To do:
Beginning at the line that holds "5. initalize the", restate each line exactly through the final line of the records. Include both of those lines.
(Material provided Opens)
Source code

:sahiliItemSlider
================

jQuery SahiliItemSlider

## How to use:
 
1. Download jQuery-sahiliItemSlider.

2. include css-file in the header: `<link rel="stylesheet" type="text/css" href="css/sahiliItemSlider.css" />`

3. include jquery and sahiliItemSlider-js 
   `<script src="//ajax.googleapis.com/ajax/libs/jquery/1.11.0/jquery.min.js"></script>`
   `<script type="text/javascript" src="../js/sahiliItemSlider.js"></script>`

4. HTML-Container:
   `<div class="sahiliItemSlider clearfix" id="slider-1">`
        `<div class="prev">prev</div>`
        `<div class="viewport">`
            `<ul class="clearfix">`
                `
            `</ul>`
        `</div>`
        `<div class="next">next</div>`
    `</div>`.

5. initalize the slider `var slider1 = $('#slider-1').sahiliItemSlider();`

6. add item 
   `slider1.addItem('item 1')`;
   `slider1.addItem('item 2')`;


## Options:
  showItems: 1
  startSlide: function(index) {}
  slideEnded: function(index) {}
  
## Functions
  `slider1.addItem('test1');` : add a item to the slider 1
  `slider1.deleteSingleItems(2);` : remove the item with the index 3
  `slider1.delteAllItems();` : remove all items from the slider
(Material provided Closes)
Task answer:
5. initalize the slider `var slider1 = $('#slider-1').sahiliItemSlider();`

6. add item 
   `slider1.addItem('item 1')`;
   `slider1.addItem('item 2')`;


## Options:
  showItems: 1
  startSlide: function(index) {}
  slideEnded: function(index) {}
  
## Functions
  `slider1.addItem('test1');` : add a item to the slider 1
  `slider1.deleteSingleItems(2);` : remove the item with the index 3
  `slider1.delteAllItems();` : remove all items from the slider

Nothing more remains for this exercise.